The story follows an in-prime Batman, and a completely redesigned Joker. I’m not even going to reveal any of the plot, for anyone who hasn’t watched the movie. And by the way, for anyone who hasn’t watched the movie, how have you not watched this movie yet?
One thing this movie really isn’t all that greatly credited for is its cinematography. Everything looks so beautiful, and practical. Minimal CGI was used, and it made the film visually distinctive, and I personally think this looks even better than The Dark Knight Rises. Maybe it’s the way it’s lit, or the way it’s shot. There is one big reason though, and I’ll discuss that in my review for that movie. 
The cast in this movie is perfect. Gary Oldman is a brilliant actor, Morgan Freeman never fails to deliver, Maggie Gyllenhaal made a good Rachel Dawes. Michael Caine will always be Alfred to me. The way he portrayed the Waynes’ butler was subtly spectacular. Aaron Eckhart really has to play two characters, and he plays both of them exactly as he should. And I don’t even need to mention Christian Bale’s performance. 
You all know who I’m really going to talk about though. 
Heath Ledger became The Joker. Despite the overload of negative criticism upon his casting, he silenced everyone. No, he made everyone gasp, take a deep breath, and then applaud. 
Ledger’s Joker was made out to be exactly what The Joker is, a maniac. He wasn’t out for any personal gain. He was just a messed up person. It wasn’t exactly loyal to the source material. Is that a bad thing? It should be. Is that a bad thing? No, it isn’t. Ledger’s Joker was different, but in a great way. He made the role his own. 
I don’t think people understand the kind of pressure he had on him. He had to fill in the shoes of one of the most, if not the most, infamous villains in all of popular culture, right up there with Darth Vader and Lord Voldemort. He had a massive fan base that he had to please, and a general audience that he had to entertain. 
He did both, only to a much greater extent.

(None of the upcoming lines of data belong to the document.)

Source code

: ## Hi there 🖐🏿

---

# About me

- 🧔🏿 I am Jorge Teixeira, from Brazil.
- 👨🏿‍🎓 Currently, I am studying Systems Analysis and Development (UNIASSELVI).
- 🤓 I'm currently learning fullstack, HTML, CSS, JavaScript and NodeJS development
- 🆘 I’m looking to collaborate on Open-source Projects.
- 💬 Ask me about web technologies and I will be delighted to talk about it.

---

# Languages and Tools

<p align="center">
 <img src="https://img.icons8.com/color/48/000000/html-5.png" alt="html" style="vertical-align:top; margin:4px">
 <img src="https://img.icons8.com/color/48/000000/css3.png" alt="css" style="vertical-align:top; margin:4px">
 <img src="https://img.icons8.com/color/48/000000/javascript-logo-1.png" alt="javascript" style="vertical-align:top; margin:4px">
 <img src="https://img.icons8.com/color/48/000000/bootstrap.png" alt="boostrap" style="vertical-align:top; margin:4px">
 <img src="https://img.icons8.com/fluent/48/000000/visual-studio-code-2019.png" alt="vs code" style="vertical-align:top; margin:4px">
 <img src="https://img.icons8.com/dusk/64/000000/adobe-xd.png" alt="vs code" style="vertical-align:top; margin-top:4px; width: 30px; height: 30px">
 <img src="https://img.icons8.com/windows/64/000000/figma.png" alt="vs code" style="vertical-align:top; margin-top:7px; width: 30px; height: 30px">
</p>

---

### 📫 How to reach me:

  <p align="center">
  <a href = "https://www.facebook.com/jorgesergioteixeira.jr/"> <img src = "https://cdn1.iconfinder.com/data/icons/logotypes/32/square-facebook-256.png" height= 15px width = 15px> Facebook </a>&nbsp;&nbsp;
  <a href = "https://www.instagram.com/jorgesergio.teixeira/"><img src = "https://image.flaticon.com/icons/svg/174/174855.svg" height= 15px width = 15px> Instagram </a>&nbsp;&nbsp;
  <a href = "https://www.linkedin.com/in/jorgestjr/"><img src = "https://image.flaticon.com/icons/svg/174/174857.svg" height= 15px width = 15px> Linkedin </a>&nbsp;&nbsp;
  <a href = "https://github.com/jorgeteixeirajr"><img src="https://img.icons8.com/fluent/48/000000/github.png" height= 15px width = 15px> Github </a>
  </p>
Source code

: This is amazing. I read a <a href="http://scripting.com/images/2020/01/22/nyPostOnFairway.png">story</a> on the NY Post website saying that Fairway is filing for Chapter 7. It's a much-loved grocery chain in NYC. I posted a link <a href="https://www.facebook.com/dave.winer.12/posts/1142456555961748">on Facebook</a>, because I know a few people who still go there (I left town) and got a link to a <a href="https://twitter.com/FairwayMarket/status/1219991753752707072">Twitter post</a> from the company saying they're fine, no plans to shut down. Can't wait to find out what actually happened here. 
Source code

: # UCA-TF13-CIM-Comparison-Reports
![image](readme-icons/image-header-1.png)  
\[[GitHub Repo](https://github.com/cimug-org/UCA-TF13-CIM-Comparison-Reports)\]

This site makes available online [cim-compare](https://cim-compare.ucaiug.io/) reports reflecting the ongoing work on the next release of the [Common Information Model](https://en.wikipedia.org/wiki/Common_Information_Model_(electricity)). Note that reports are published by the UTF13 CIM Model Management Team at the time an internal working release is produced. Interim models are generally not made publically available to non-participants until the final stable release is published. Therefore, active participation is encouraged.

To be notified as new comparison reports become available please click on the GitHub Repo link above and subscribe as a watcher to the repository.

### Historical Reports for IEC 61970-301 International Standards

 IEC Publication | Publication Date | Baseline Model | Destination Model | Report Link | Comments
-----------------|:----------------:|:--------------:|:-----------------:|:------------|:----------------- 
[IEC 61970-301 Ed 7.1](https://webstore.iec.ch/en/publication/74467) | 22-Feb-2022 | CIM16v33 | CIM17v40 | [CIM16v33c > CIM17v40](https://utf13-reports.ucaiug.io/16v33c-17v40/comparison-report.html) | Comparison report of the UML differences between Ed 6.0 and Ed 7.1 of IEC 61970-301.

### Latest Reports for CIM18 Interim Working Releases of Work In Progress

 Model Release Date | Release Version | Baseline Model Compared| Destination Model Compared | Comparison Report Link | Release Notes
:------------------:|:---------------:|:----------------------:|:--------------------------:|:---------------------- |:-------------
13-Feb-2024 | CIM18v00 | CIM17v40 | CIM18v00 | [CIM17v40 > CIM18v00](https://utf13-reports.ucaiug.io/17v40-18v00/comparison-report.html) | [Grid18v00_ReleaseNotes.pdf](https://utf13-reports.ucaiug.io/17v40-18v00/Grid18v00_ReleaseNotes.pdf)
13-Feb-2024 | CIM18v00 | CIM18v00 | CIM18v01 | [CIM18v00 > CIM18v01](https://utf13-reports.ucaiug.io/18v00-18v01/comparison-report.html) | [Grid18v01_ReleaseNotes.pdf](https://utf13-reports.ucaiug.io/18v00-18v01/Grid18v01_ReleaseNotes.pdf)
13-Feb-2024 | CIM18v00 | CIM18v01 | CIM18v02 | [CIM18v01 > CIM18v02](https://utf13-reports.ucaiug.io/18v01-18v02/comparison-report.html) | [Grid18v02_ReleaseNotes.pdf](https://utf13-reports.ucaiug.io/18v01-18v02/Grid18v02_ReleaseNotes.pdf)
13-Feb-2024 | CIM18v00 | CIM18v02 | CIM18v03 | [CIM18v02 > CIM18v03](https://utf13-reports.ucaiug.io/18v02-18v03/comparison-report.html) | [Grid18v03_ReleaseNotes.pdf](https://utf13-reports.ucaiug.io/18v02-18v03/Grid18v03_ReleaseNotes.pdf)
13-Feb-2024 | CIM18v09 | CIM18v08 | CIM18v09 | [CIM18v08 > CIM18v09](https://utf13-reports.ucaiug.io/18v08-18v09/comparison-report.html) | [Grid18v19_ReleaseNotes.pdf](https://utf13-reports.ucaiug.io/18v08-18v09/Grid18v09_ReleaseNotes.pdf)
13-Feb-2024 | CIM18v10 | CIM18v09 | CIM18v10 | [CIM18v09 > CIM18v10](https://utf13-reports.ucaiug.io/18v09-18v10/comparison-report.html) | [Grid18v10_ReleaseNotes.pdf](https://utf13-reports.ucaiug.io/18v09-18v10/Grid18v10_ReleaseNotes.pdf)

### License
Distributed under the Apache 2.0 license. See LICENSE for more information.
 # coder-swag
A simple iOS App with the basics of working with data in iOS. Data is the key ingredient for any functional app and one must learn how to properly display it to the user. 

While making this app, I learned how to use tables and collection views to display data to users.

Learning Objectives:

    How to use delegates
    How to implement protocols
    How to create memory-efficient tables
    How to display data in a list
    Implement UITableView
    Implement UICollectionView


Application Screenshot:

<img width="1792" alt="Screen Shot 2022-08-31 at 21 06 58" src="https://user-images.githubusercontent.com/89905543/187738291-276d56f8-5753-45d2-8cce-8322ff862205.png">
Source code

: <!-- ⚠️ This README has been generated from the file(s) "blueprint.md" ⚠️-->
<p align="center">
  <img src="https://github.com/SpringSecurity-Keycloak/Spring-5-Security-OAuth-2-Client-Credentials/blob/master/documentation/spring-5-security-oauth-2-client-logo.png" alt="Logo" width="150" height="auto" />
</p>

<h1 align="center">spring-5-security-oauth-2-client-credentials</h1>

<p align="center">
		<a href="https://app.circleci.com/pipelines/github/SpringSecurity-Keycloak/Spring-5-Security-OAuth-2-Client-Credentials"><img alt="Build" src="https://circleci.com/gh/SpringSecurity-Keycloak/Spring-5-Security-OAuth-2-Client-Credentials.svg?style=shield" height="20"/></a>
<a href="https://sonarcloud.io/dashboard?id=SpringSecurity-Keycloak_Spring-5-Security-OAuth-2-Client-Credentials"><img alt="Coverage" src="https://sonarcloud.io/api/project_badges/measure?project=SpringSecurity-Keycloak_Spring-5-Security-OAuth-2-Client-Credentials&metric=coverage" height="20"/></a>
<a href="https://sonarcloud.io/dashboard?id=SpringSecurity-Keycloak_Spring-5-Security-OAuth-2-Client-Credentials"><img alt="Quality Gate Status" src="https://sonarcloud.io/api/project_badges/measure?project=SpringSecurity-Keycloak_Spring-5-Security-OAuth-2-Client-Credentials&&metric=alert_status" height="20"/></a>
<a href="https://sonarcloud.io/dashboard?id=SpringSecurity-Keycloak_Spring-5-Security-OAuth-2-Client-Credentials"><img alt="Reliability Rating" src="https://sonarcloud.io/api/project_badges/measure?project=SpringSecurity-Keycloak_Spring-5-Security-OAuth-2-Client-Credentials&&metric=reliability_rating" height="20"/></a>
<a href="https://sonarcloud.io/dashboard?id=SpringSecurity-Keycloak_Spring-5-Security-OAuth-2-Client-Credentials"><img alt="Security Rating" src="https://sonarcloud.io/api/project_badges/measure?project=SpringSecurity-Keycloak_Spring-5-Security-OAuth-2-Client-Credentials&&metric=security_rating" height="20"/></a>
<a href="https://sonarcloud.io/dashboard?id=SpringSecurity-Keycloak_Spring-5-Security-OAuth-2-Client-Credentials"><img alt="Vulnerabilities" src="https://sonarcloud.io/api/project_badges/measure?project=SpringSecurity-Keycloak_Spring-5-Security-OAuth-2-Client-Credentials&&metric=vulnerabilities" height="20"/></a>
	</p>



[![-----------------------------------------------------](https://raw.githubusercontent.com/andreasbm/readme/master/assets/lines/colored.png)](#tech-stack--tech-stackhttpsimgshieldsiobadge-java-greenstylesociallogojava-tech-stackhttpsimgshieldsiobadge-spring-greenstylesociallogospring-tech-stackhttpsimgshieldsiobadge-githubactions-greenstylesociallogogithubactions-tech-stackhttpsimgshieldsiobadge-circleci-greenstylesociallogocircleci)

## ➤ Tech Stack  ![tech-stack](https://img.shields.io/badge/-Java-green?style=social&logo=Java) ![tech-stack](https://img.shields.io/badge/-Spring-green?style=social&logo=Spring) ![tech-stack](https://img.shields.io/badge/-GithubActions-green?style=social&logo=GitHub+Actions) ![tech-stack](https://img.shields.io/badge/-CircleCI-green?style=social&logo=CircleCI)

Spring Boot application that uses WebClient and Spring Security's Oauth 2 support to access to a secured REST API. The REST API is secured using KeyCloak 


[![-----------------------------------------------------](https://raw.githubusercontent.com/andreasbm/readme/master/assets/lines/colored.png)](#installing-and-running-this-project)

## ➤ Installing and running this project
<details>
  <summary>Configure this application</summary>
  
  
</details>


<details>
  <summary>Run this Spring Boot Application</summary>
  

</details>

He may not have been alive to collect the Oscar, Golden Globe, BAFTA and People’s Choice Award for the role, but his legacy lives, and it always will. If he hadn’t tragically passed, you could bet that Christopher Nolan would have utilised him in some way in The Dark Knight Rises. Or at least the fans would have demanded it. 
This movie shouldn’t be called The Dark Knight. It should be called The Joker. The top-billed actor shouldn’t be Christian Bale, it should be Heath Ledger. He went from zero to hero (quite ironic), and didn’t just own a great comic book movie – He owned a magnificent movie. Full stop. 
You could watch this movie a million times over and still  want to watch it again. It’s exceptionally scripted, beautifully shot, amazing acted, masterfully directed, and leaves an effect that no other movie can leave. Even the score, composed by Hans Zimmer, is so iconic. The Dark Knight deserves to go down in cinematic history, as one of the greatest films of all time. There’s no way around that.